Il s’agit, par exemple, de femmes comme Florence Andrews, à La Haye, qui, depuis le début des années 2000, accompagne des jeunes filles soudanaises aux Pays-Bas dans leur parcours d’émancipation, tout en s’engageant comme bénévole dans de nombreuses organisations et en coordonnant parallèlement le réseau transnational STAD (Support Trust for Africa Development). Ou encore de Sylvia Ortega-Azurduy, à Utrecht, qui, à travers sa fondation Ayni, met notamment en œuvre des projets de développement en technologies de l’information en Bolivie. Ou enfin de Machteld Cairo, militante antiraciste rotterdamoise aujourd’hui disparue, qui a également lancé au Suriname un projet agricole porté par des femmes marronnes. Il est très difficile d’estimer le nombre total de projets de ce type, tant ils dépendent étroitement de l’énergie et des ressources des personnes qui les portent, et peuvent donc apparaître, évoluer et disparaître tout aussi rapidement. Lors de mes recherches pour De Poorten, j’ai pu identifier, à Gand seulement, pas moins de trente initiatives de ce genre. Elles étaient presque toujours liées à des associations ethnoculturelles également engagées dans l’intégration et l’émancipation des minorités.

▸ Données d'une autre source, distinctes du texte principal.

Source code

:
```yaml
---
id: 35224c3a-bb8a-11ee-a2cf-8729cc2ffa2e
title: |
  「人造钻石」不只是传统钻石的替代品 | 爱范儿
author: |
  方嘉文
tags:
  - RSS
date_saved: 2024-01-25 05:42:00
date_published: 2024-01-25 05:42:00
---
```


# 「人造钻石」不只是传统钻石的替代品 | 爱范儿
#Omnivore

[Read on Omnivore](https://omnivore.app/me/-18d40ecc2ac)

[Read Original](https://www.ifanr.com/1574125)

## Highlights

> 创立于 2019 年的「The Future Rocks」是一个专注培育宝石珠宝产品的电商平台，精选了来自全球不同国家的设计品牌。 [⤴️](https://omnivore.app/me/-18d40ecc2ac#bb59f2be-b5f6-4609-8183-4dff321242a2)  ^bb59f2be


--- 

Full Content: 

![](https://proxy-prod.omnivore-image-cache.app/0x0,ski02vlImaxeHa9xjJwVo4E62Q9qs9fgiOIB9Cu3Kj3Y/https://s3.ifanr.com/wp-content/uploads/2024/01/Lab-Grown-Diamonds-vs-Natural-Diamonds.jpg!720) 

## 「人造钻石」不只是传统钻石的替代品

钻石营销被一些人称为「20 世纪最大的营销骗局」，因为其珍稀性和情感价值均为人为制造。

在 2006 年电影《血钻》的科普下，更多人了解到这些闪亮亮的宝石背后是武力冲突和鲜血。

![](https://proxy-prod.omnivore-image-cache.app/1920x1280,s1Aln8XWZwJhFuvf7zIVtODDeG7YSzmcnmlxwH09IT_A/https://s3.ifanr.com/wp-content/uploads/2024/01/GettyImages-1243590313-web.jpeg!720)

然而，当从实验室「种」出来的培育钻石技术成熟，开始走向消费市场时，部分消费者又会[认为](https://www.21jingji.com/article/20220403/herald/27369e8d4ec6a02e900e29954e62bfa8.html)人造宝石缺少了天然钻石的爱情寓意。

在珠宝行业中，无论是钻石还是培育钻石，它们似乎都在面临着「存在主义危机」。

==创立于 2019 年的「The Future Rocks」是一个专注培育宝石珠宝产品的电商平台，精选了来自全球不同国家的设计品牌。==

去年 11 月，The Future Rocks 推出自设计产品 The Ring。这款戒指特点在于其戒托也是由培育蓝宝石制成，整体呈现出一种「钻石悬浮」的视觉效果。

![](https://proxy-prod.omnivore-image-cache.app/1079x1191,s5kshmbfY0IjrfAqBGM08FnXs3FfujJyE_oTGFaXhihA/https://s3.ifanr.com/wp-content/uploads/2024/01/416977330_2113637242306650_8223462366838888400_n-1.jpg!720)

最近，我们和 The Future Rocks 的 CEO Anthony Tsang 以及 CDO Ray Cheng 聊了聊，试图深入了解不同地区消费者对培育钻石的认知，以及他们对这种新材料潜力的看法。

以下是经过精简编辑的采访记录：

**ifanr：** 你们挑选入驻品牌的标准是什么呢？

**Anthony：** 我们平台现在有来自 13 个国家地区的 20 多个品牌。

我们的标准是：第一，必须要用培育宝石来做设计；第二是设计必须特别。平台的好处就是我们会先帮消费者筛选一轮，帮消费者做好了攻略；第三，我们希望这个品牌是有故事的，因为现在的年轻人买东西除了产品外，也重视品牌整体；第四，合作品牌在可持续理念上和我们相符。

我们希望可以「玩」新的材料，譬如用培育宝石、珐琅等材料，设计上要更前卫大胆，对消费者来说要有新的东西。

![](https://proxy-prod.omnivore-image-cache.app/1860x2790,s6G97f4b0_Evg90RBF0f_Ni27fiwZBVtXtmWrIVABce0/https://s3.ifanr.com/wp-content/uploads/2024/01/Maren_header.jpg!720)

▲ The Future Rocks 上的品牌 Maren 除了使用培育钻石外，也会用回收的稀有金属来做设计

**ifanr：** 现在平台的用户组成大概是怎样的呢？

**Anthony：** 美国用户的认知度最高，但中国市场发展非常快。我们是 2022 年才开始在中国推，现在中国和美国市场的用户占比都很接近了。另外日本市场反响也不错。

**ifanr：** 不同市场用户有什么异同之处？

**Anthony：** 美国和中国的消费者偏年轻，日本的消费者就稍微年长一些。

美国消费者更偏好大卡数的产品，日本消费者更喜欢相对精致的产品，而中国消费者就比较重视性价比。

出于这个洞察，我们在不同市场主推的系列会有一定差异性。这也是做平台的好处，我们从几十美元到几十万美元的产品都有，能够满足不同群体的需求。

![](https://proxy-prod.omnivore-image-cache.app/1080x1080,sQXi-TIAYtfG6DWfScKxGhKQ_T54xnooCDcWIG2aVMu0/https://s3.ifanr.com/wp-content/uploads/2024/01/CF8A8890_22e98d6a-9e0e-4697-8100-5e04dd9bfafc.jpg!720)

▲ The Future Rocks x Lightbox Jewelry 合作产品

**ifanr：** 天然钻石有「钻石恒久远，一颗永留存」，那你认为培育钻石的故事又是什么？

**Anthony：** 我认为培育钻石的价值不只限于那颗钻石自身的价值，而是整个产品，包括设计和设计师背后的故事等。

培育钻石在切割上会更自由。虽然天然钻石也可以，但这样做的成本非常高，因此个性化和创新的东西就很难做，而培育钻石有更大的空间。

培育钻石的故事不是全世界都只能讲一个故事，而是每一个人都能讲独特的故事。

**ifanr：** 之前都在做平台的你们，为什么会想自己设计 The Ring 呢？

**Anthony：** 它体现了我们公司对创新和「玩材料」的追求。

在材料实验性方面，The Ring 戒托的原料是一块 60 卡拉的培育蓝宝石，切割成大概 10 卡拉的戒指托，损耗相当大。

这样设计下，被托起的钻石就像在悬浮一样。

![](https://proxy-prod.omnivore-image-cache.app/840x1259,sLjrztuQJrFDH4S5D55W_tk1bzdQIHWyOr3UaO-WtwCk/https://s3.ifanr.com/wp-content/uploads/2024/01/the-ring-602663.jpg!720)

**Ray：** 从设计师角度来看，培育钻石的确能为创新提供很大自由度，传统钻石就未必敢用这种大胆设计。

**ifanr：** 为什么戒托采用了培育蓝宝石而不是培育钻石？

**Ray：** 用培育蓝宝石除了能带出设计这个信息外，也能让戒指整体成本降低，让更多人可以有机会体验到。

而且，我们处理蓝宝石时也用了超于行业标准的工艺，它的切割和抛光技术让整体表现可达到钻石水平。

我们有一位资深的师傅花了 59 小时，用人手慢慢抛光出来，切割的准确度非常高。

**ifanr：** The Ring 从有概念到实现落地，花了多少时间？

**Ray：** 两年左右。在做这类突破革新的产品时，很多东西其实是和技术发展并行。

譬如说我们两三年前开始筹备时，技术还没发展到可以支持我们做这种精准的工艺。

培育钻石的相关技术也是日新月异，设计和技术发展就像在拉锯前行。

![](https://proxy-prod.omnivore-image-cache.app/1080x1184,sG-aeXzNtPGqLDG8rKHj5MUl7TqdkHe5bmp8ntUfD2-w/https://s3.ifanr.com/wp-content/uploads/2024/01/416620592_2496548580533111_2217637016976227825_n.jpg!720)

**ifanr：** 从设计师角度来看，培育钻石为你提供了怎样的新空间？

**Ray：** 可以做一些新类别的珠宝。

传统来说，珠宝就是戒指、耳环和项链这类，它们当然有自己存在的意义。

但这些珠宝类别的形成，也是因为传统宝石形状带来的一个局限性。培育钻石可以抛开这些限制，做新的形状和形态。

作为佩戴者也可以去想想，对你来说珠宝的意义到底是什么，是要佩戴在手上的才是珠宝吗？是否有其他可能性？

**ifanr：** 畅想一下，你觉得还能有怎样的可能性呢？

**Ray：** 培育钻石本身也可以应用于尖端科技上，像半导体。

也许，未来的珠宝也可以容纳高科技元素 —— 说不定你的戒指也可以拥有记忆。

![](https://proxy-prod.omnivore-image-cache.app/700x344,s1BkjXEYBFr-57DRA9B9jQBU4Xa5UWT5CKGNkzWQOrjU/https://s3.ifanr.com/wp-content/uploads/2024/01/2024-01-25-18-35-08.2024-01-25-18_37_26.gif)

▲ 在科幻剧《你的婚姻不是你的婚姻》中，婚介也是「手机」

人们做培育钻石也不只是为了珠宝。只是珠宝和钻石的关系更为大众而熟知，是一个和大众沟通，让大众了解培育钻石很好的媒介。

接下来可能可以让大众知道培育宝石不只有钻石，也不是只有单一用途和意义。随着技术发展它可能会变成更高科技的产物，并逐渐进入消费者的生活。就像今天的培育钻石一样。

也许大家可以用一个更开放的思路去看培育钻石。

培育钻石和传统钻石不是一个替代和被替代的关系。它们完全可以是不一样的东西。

De fait, la dernière observation concernant cette nouvelle orientation est peut-être la plus frappante: le lien très net entre l’intégration sociale et la philanthropie diasporique. En résumé, plus les personnes perçoivent favorablement leur rapport à la société d’Europe occidentale dans laquelle elles vivent, plus elles sont enclines à développer des projets sociaux dans leur pays d’origine. Au cours de ses recherches, Malika Ouacha a dressé le portrait du philanthrope transnational contemporain aux Pays-Bas : il s’agit d’une personne hautement diplômée, mue par des convictions religieuses et désireuse, à partir de sa position solide au sein de la société, de favoriser le changement social dans son pays d’origine. Non pas par obligation sociale héritée –comme c’est souvent le cas pour les remises migratoires–, mais par choix conscient d’assumer une responsabilité au-delà des frontières.
Plus les personnes perçoivent favorablement leur rapport à la société d’Europe occidentale dans laquelle elles vivent, plus elles sont enclines à développer des projets sociaux dans leur pays d’origine
Les chercheurs expliquent ce lien entre intégration et philanthropie par le fait qu’il permet aux petits-enfants de la migration de continuer à appartenir à la diaspora sans devoir pour autant renier leur identité néerlandaise ou flamande. Favoriser l’éducation, l’agriculture écologique, la démocratisation ou l’égalité de genre: quel Européen fier de l’être pourrait s’y opposer? Dans le même temps, la solidarité avec des personnes auxquelles ils ne sont plus liés que de manière lointaine permet même aux plus jeunes de reconnaître leurs racines. Se battre, en Europe, pour les droits des minorités et œuvrer de manière subtile en faveur du changement social dans le pays d’origine, ne relève donc pas d’une contradiction. C’est au contraire une manière d’affirmer résolument: «Nous ne sommes pas des citoyens à moitié, mais doubles.»